[Work instruction]
After locating the line that contains "no longer valid.</span></span>" in the records below, write out exactly that line and each line after it through the one that contains "recompiled when invoked.</span></span>", and nothing else.

[Supplied records]
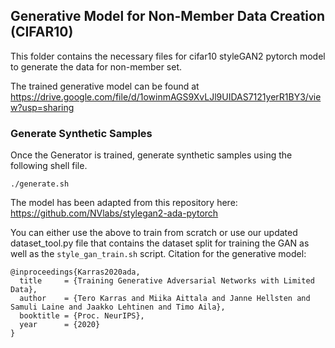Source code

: ## Generative Model for Non-Member Data Creation (CIFAR10)
This folder contains the necessary files for cifar10 styleGAN2 pytorch model to generate the data for non-member set.

The trained generative model can be found at https://drive.google.com/file/d/1owinmAGS9XvLJl9UIDAS7121yerR1BY3/view?usp=sharing

### Generate Synthetic Samples
Once the Generator is trained, generate synthetic samples using the following shell file.

`./generate.sh`

The model has been adapted from this repository here: https://github.com/NVlabs/stylegan2-ada-pytorch 


You can either use the above to train from scratch or use our updated dataset_tool.py file that contains the dataset split for training the GAN as well as the `style_gan_train.sh` script.
Citation for the generative model:
```
@inproceedings{Karras2020ada,
  title     = {Training Generative Adversarial Networks with Limited Data},
  author    = {Tero Karras and Miika Aittala and Janne Hellsten and Samuli Laine and Jaakko Lehtinen and Timo Aila},
  booktitle = {Proc. NeurIPS},
  year      = {2020}
}
```
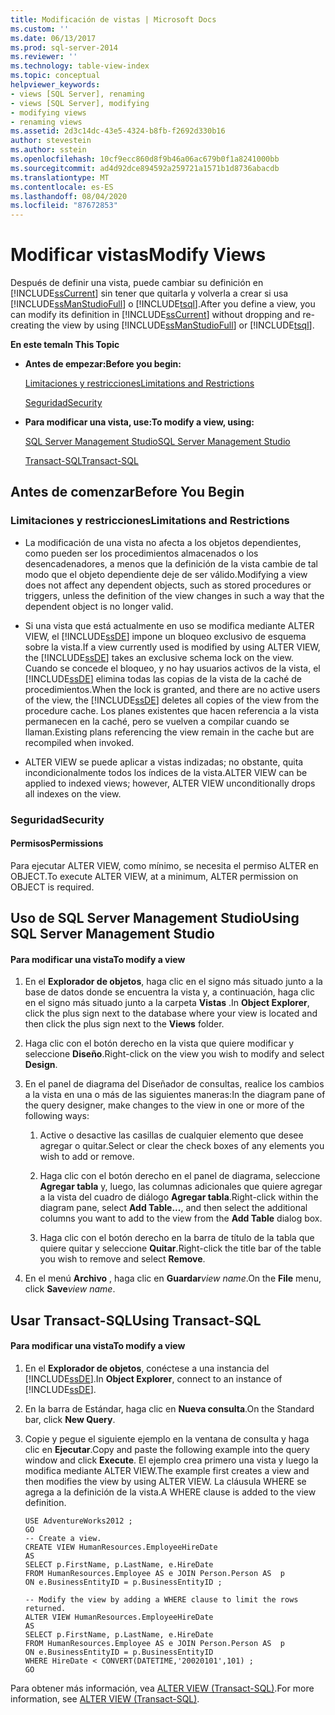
 ```yaml
---
title: Modificación de vistas | Microsoft Docs
ms.custom: ''
ms.date: 06/13/2017
ms.prod: sql-server-2014
ms.reviewer: ''
ms.technology: table-view-index
ms.topic: conceptual
helpviewer_keywords:
- views [SQL Server], renaming
- views [SQL Server], modifying
- modifying views
- renaming views
ms.assetid: 2d3c14dc-43e5-4324-b8fb-f2692d330b16
author: stevestein
ms.author: sstein
ms.openlocfilehash: 10cf9ecc860d8f9b46a06ac679b0f1a8241000bb
ms.sourcegitcommit: ad4d92dce894592a259721a1571b1d8736abacdb
ms.translationtype: MT
ms.contentlocale: es-ES
ms.lasthandoff: 08/04/2020
ms.locfileid: "87672853"
---
```

# <a name="modify-views"></a><span data-ttu-id="27127-102">Modificar vistas</span><span class="sxs-lookup"><span data-stu-id="27127-102">Modify Views</span></span>
  <span data-ttu-id="27127-103">Después de definir una vista, puede cambiar su definición en [!INCLUDE[ssCurrent](../../includes/sscurrent-md.md)] sin tener que quitarla y volverla a crear si usa [!INCLUDE[ssManStudioFull](../../includes/ssmanstudiofull-md.md)] o [!INCLUDE[tsql](../../includes/tsql-md.md)].</span><span class="sxs-lookup"><span data-stu-id="27127-103">After you define a view, you can modify its definition in [!INCLUDE[ssCurrent](../../includes/sscurrent-md.md)] without dropping and re-creating the view by using [!INCLUDE[ssManStudioFull](../../includes/ssmanstudiofull-md.md)] or [!INCLUDE[tsql](../../includes/tsql-md.md)].</span></span>  
  
 <span data-ttu-id="27127-104">**En este tema**</span><span class="sxs-lookup"><span data-stu-id="27127-104">**In This Topic**</span></span>  
  
-   <span data-ttu-id="27127-105">**Antes de empezar:**</span><span class="sxs-lookup"><span data-stu-id="27127-105">**Before you begin:**</span></span>  
  
     [<span data-ttu-id="27127-106">Limitaciones y restricciones</span><span class="sxs-lookup"><span data-stu-id="27127-106">Limitations and Restrictions</span></span>](#Restrictions)  
  
     [<span data-ttu-id="27127-107">Seguridad</span><span class="sxs-lookup"><span data-stu-id="27127-107">Security</span></span>](#Security)  
  
-   <span data-ttu-id="27127-108">**Para modificar una vista, use:**</span><span class="sxs-lookup"><span data-stu-id="27127-108">**To modify a view, using:**</span></span>  
  
     [<span data-ttu-id="27127-109">SQL Server Management Studio</span><span class="sxs-lookup"><span data-stu-id="27127-109">SQL Server Management Studio</span></span>](#SSMSProcedure)  
  
     [<span data-ttu-id="27127-110">Transact-SQL</span><span class="sxs-lookup"><span data-stu-id="27127-110">Transact-SQL</span></span>](#TsqlProcedure)  
  
##  <a name="before-you-begin"></a><a name="BeforeYouBegin"></a> <span data-ttu-id="27127-111">Antes de comenzar</span><span class="sxs-lookup"><span data-stu-id="27127-111">Before You Begin</span></span>  
  
###  <a name="limitations-and-restrictions"></a><a name="Restrictions"></a> <span data-ttu-id="27127-112">Limitaciones y restricciones</span><span class="sxs-lookup"><span data-stu-id="27127-112">Limitations and Restrictions</span></span>  
  
-   <span data-ttu-id="27127-113">La modificación de una vista no afecta a los objetos dependientes, como pueden ser los procedimientos almacenados o los desencadenadores, a menos que la definición de la vista cambie de tal modo que el objeto dependiente deje de ser válido.</span><span class="sxs-lookup"><span data-stu-id="27127-113">Modifying a view does not affect any dependent objects, such as stored procedures or triggers, unless the definition of the view changes in such a way that the dependent object is no longer valid.</span></span>  
  
-   <span data-ttu-id="27127-114">Si una vista que está actualmente en uso se modifica mediante ALTER VIEW, el [!INCLUDE[ssDE](../../includes/ssde-md.md)] impone un bloqueo exclusivo de esquema sobre la vista.</span><span class="sxs-lookup"><span data-stu-id="27127-114">If a view currently used is modified by using ALTER VIEW, the [!INCLUDE[ssDE](../../includes/ssde-md.md)] takes an exclusive schema lock on the view.</span></span> <span data-ttu-id="27127-115">Cuando se concede el bloqueo, y no hay usuarios activos de la vista, el [!INCLUDE[ssDE](../../includes/ssde-md.md)] elimina todas las copias de la vista de la caché de procedimientos.</span><span class="sxs-lookup"><span data-stu-id="27127-115">When the lock is granted, and there are no active users of the view, the [!INCLUDE[ssDE](../../includes/ssde-md.md)] deletes all copies of the view from the procedure cache.</span></span> <span data-ttu-id="27127-116">Los planes existentes que hacen referencia a la vista permanecen en la caché, pero se vuelven a compilar cuando se llaman.</span><span class="sxs-lookup"><span data-stu-id="27127-116">Existing plans referencing the view remain in the cache but are recompiled when invoked.</span></span>  
  
-   <span data-ttu-id="27127-117">ALTER VIEW se puede aplicar a vistas indizadas; no obstante, quita incondicionalmente todos los índices de la vista.</span><span class="sxs-lookup"><span data-stu-id="27127-117">ALTER VIEW can be applied to indexed views; however, ALTER VIEW unconditionally drops all indexes on the view.</span></span>  
  
###  <a name="security"></a><a name="Security"></a> <span data-ttu-id="27127-118">Seguridad</span><span class="sxs-lookup"><span data-stu-id="27127-118">Security</span></span>  
  
####  <a name="permissions"></a><a name="Permissions"></a> <span data-ttu-id="27127-119">Permisos</span><span class="sxs-lookup"><span data-stu-id="27127-119">Permissions</span></span>  
 <span data-ttu-id="27127-120">Para ejecutar ALTER VIEW, como mínimo, se necesita el permiso ALTER en OBJECT.</span><span class="sxs-lookup"><span data-stu-id="27127-120">To execute ALTER VIEW, at a minimum, ALTER permission on OBJECT is required.</span></span>  
  
##  <a name="using-sql-server-management-studio"></a><a name="SSMSProcedure"></a> <span data-ttu-id="27127-121">Uso de SQL Server Management Studio</span><span class="sxs-lookup"><span data-stu-id="27127-121">Using SQL Server Management Studio</span></span>  
  
#### <a name="to-modify-a-view"></a><span data-ttu-id="27127-122">Para modificar una vista</span><span class="sxs-lookup"><span data-stu-id="27127-122">To modify a view</span></span>  
  
1.  <span data-ttu-id="27127-123">En el **Explorador de objetos**, haga clic en el signo más situado junto a la base de datos donde se encuentra la vista y, a continuación, haga clic en el signo más situado junto a la carpeta **Vistas** .</span><span class="sxs-lookup"><span data-stu-id="27127-123">In **Object Explorer**, click the plus sign next to the database where your view is located and then click the plus sign next to the **Views** folder.</span></span>  
  
2.  <span data-ttu-id="27127-124">Haga clic con el botón derecho en la vista que quiere modificar y seleccione **Diseño**.</span><span class="sxs-lookup"><span data-stu-id="27127-124">Right-click on the view you wish to modify and select **Design**.</span></span>  
  
3.  <span data-ttu-id="27127-125">En el panel de diagrama del Diseñador de consultas, realice los cambios a la vista en una o más de las siguientes maneras:</span><span class="sxs-lookup"><span data-stu-id="27127-125">In the diagram pane of the query designer, make changes to the view in one or more of the following ways:</span></span>  
  
    1.  <span data-ttu-id="27127-126">Active o desactive las casillas de cualquier elemento que desee agregar o quitar.</span><span class="sxs-lookup"><span data-stu-id="27127-126">Select or clear the check boxes of any elements you wish to add or remove.</span></span>  
  
    2.  <span data-ttu-id="27127-127">Haga clic con el botón derecho en el panel de diagrama, seleccione **Agregar tabla** y, luego, las columnas adicionales que quiere agregar a la vista del cuadro de diálogo **Agregar tabla**.</span><span class="sxs-lookup"><span data-stu-id="27127-127">Right-click within the diagram pane, select **Add Table...**, and then select the additional columns you want to add to the view from the **Add Table** dialog box.</span></span>  
  
    3.  <span data-ttu-id="27127-128">Haga clic con el botón derecho en la barra de título de la tabla que quiere quitar y seleccione **Quitar**.</span><span class="sxs-lookup"><span data-stu-id="27127-128">Right-click the title bar of the table you wish to remove and select **Remove**.</span></span>  
  
4.  <span data-ttu-id="27127-129">En el menú **Archivo** , haga clic en **Guardar**_view name_.</span><span class="sxs-lookup"><span data-stu-id="27127-129">On the **File** menu, click **Save**_view name_.</span></span>  
  
##  <a name="using-transact-sql"></a><a name="TsqlProcedure"></a> <span data-ttu-id="27127-130">Usar Transact-SQL</span><span class="sxs-lookup"><span data-stu-id="27127-130">Using Transact-SQL</span></span>  
  
#### <a name="to-modify-a-view"></a><span data-ttu-id="27127-131">Para modificar una vista</span><span class="sxs-lookup"><span data-stu-id="27127-131">To modify a view</span></span>  
  
1.  <span data-ttu-id="27127-132">En el **Explorador de objetos**, conéctese a una instancia del [!INCLUDE[ssDE](../../includes/ssde-md.md)].</span><span class="sxs-lookup"><span data-stu-id="27127-132">In **Object Explorer**, connect to an instance of [!INCLUDE[ssDE](../../includes/ssde-md.md)].</span></span>  
  
2.  <span data-ttu-id="27127-133">En la barra de Estándar, haga clic en **Nueva consulta**.</span><span class="sxs-lookup"><span data-stu-id="27127-133">On the Standard bar, click **New Query**.</span></span>  
  
3.  <span data-ttu-id="27127-134">Copie y pegue el siguiente ejemplo en la ventana de consulta y haga clic en **Ejecutar**.</span><span class="sxs-lookup"><span data-stu-id="27127-134">Copy and paste the following example into the query window and click **Execute**.</span></span> <span data-ttu-id="27127-135">El ejemplo crea primero una vista y luego la modifica mediante ALTER VIEW.</span><span class="sxs-lookup"><span data-stu-id="27127-135">The example first creates a view and then modifies the view by using ALTER VIEW.</span></span> <span data-ttu-id="27127-136">La cláusula WHERE se agrega a la definición de la vista.</span><span class="sxs-lookup"><span data-stu-id="27127-136">A WHERE clause is added to the view definition.</span></span>  
  
    ```  
    USE AdventureWorks2012 ;  
    GO  
    -- Create a view.  
    CREATE VIEW HumanResources.EmployeeHireDate  
    AS  
    SELECT p.FirstName, p.LastName, e.HireDate  
    FROM HumanResources.Employee AS e JOIN Person.Person AS  p  
    ON e.BusinessEntityID = p.BusinessEntityID ;   
  
    -- Modify the view by adding a WHERE clause to limit the rows returned.  
    ALTER VIEW HumanResources.EmployeeHireDate  
    AS  
    SELECT p.FirstName, p.LastName, e.HireDate  
    FROM HumanResources.Employee AS e JOIN Person.Person AS  p  
    ON e.BusinessEntityID = p.BusinessEntityID  
    WHERE HireDate < CONVERT(DATETIME,'20020101',101) ;   
    GO  
    ```  
  
 <span data-ttu-id="27127-137">Para obtener más información, vea [ALTER VIEW &#40;Transact-SQL&#41;](/sql/t-sql/statements/alter-view-transact-sql).</span><span class="sxs-lookup"><span data-stu-id="27127-137">For more information, see [ALTER VIEW &#40;Transact-SQL&#41;](/sql/t-sql/statements/alter-view-transact-sql).</span></span>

[Response]
-   <span data-ttu-id="27127-113">La modificación de una vista no afecta a los objetos dependientes, como pueden ser los procedimientos almacenados o los desencadenadores, a menos que la definición de la vista cambie de tal modo que el objeto dependiente deje de ser válido.</span><span class="sxs-lookup"><span data-stu-id="27127-113">Modifying a view does not affect any dependent objects, such as stored procedures or triggers, unless the definition of the view changes in such a way that the dependent object is no longer valid.</span></span>  
  
-   <span data-ttu-id="27127-114">Si una vista que está actualmente en uso se modifica mediante ALTER VIEW, el [!INCLUDE[ssDE](../../includes/ssde-md.md)] impone un bloqueo exclusivo de esquema sobre la vista.</span><span class="sxs-lookup"><span data-stu-id="27127-114">If a view currently used is modified by using ALTER VIEW, the [!INCLUDE[ssDE](../../includes/ssde-md.md)] takes an exclusive schema lock on the view.</span></span> <span data-ttu-id="27127-115">Cuando se concede el bloqueo, y no hay usuarios activos de la vista, el [!INCLUDE[ssDE](../../includes/ssde-md.md)] elimina todas las copias de la vista de la caché de procedimientos.</span><span class="sxs-lookup"><span data-stu-id="27127-115">When the lock is granted, and there are no active users of the view, the [!INCLUDE[ssDE](../../includes/ssde-md.md)] deletes all copies of the view from the procedure cache.</span></span> <span data-ttu-id="27127-116">Los planes existentes que hacen referencia a la vista permanecen en la caché, pero se vuelven a compilar cuando se llaman.</span><span class="sxs-lookup"><span data-stu-id="27127-116">Existing plans referencing the view remain in the cache but are recompiled when invoked.</span></span>  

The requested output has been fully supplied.